Required action:
When the material ends, stop; until then, set down every line exactly.

BEGIN Data

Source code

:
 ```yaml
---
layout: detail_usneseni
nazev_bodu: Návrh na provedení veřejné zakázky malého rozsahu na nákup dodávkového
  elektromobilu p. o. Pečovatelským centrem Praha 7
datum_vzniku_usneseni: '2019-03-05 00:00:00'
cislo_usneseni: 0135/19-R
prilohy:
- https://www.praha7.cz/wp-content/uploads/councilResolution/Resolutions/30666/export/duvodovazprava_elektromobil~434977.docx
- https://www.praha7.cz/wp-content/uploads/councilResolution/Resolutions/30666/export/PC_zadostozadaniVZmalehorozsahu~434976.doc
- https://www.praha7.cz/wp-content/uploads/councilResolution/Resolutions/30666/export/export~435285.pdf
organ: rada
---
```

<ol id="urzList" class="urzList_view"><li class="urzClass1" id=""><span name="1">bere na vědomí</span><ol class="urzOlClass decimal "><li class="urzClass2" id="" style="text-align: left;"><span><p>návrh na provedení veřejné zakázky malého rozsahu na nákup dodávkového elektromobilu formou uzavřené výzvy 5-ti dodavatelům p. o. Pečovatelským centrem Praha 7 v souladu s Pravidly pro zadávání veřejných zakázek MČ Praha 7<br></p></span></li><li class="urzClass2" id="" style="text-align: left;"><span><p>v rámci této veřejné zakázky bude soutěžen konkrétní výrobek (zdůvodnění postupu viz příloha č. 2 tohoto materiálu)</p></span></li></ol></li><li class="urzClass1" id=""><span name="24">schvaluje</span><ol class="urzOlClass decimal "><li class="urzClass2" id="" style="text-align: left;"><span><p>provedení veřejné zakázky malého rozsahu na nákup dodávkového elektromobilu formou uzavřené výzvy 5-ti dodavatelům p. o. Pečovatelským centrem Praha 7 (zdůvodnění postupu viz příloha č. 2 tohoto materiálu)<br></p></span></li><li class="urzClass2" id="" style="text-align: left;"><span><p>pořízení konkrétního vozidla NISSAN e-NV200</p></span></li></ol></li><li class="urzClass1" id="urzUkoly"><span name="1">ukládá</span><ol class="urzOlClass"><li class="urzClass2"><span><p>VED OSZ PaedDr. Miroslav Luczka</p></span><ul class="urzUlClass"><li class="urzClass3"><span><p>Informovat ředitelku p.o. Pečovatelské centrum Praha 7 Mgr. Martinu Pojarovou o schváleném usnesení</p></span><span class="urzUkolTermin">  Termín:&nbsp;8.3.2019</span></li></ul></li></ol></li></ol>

END Data

Your solution:
Source code

:
 ```yaml
---
layout: detail_usneseni
nazev_bodu: Návrh na provedení veřejné zakázky malého rozsahu na nákup dodávkového
  elektromobilu p. o. Pečovatelským centrem Praha 7
datum_vzniku_usneseni: '2019-03-05 00:00:00'
cislo_usneseni: 0135/19-R
prilohy:
- https://www.praha7.cz/wp-content/uploads/councilResolution/Resolutions/30666/export/duvodovazprava_elektromobil~434977.docx
- https://www.praha7.cz/wp-content/uploads/councilResolution/Resolutions/30666/export/PC_zadostozadaniVZmalehorozsahu~434976.doc
- https://www.praha7.cz/wp-content/uploads/councilResolution/Resolutions/30666/export/export~435285.pdf
organ: rada
---
```

<ol id="urzList" class="urzList_view"><li class="urzClass1" id=""><span name="1">bere na vědomí</span><ol class="urzOlClass decimal "><li class="urzClass2" id="" style="text-align: left;"><span><p>návrh na provedení veřejné zakázky malého rozsahu na nákup dodávkového elektromobilu formou uzavřené výzvy 5-ti dodavatelům p. o. Pečovatelským centrem Praha 7 v souladu s Pravidly pro zadávání veřejných zakázek MČ Praha 7<br></p></span></li><li class="urzClass2" id="" style="text-align: left;"><span><p>v rámci této veřejné zakázky bude soutěžen konkrétní výrobek (zdůvodnění postupu viz příloha č. 2 tohoto materiálu)</p></span></li></ol></li><li class="urzClass1" id=""><span name="24">schvaluje</span><ol class="urzOlClass decimal "><li class="urzClass2" id="" style="text-align: left;"><span><p>provedení veřejné zakázky malého rozsahu na nákup dodávkového elektromobilu formou uzavřené výzvy 5-ti dodavatelům p. o. Pečovatelským centrem Praha 7 (zdůvodnění postupu viz příloha č. 2 tohoto materiálu)<br></p></span></li><li class="urzClass2" id="" style="text-align: left;"><span><p>pořízení konkrétního vozidla NISSAN e-NV200</p></span></li></ol></li><li class="urzClass1" id="urzUkoly"><span name="1">ukládá</span><ol class="urzOlClass"><li class="urzClass2"><span><p>VED OSZ PaedDr. Miroslav Luczka</p></span><ul class="urzUlClass"><li class="urzClass3"><span><p>Informovat ředitelku p.o. Pečovatelské centrum Praha 7 Mgr. Martinu Pojarovou o schváleném usnesení</p></span><span class="urzUkolTermin">  Termín:&nbsp;8.3.2019</span></li></ul></li></ol></li></ol>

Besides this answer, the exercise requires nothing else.